+++ INFORMATION +++

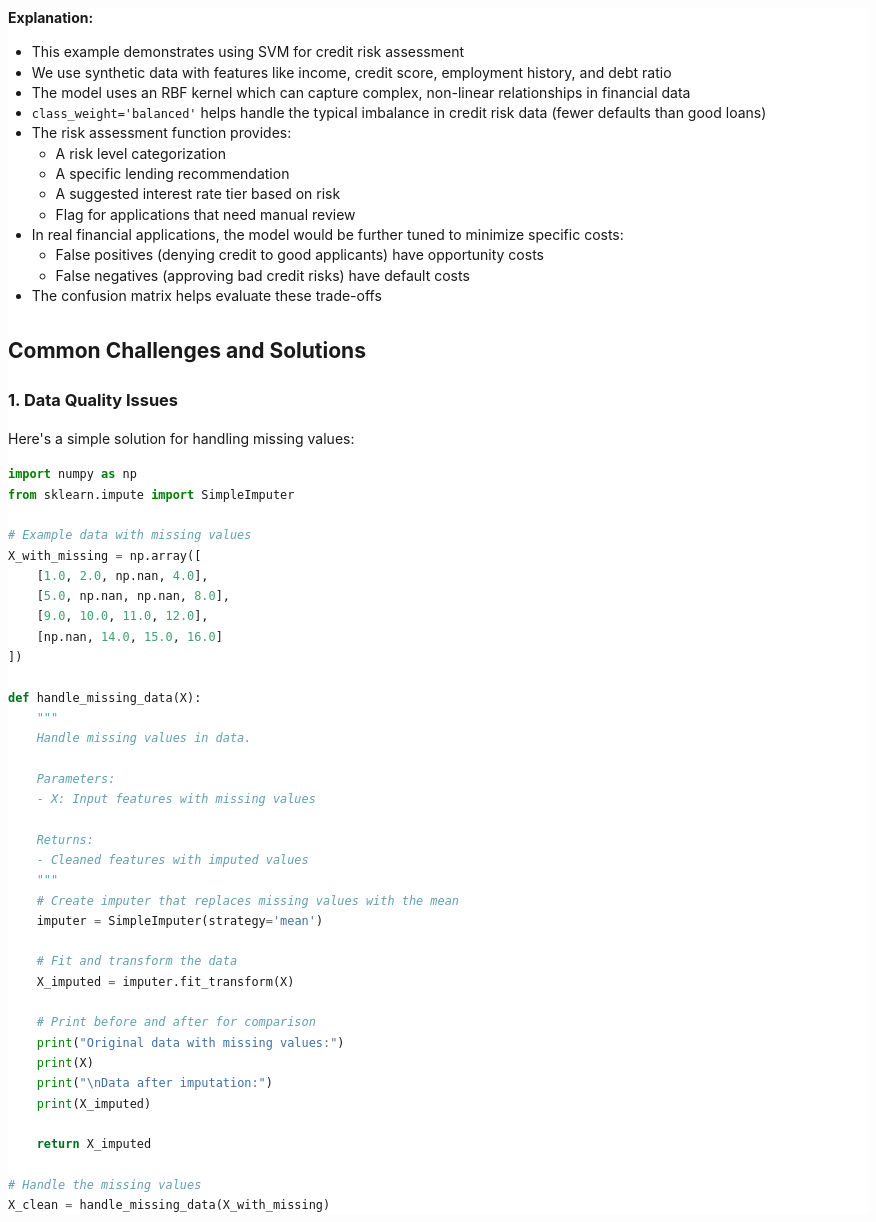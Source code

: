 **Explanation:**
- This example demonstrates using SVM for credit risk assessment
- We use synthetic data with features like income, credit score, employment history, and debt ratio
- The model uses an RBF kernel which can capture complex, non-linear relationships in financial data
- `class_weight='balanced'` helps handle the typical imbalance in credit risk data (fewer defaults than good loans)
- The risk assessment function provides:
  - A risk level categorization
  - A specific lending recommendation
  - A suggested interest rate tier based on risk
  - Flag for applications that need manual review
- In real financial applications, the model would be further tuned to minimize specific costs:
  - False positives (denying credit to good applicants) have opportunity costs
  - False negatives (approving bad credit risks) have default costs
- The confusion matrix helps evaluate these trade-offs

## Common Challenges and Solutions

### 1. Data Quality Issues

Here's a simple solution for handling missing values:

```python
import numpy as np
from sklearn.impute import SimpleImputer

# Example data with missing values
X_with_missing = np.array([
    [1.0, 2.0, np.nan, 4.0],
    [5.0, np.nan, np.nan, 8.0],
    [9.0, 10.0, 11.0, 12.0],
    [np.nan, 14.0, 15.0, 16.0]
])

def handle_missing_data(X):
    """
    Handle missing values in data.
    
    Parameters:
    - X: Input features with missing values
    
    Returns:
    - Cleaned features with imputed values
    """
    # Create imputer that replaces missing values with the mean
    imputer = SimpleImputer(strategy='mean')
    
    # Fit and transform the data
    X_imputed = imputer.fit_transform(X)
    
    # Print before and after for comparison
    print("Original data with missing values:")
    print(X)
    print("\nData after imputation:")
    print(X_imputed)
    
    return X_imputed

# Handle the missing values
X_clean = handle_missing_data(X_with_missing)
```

+++

* YOUR ASSIGNMENT
Exactly as written, give every entry again, but not the pictures.

* WRITTEN ANSWER
Source code

: **Explanation:**
- This example demonstrates using SVM for credit risk assessment
- We use synthetic data with features like income, credit score, employment history, and debt ratio
- The model uses an RBF kernel which can capture complex, non-linear relationships in financial data
- `class_weight='balanced'` helps handle the typical imbalance in credit risk data (fewer defaults than good loans)
- The risk assessment function provides:
  - A risk level categorization
  - A specific lending recommendation
  - A suggested interest rate tier based on risk
  - Flag for applications that need manual review
- In real financial applications, the model would be further tuned to minimize specific costs:
  - False positives (denying credit to good applicants) have opportunity costs
  - False negatives (approving bad credit risks) have default costs
- The confusion matrix helps evaluate these trade-offs

## Common Challenges and Solutions

### 1. Data Quality Issues

Here's a simple solution for handling missing values:

```python
import numpy as np
from sklearn.impute import SimpleImputer

# Example data with missing values
X_with_missing = np.array([
    [1.0, 2.0, np.nan, 4.0],
    [5.0, np.nan, np.nan, 8.0],
    [9.0, 10.0, 11.0, 12.0],
    [np.nan, 14.0, 15.0, 16.0]
])

def handle_missing_data(X):
    """
    Handle missing values in data.
    
    Parameters:
    - X: Input features with missing values
    
    Returns:
    - Cleaned features with imputed values
    """
    # Create imputer that replaces missing values with the mean
    imputer = SimpleImputer(strategy='mean')
    
    # Fit and transform the data
    X_imputed = imputer.fit_transform(X)
    
    # Print before and after for comparison
    print("Original data with missing values:")
    print(X)
    print("\nData after imputation:")
    print(X_imputed)
    
    return X_imputed

# Handle the missing values
X_clean = handle_missing_data(X_with_missing)
```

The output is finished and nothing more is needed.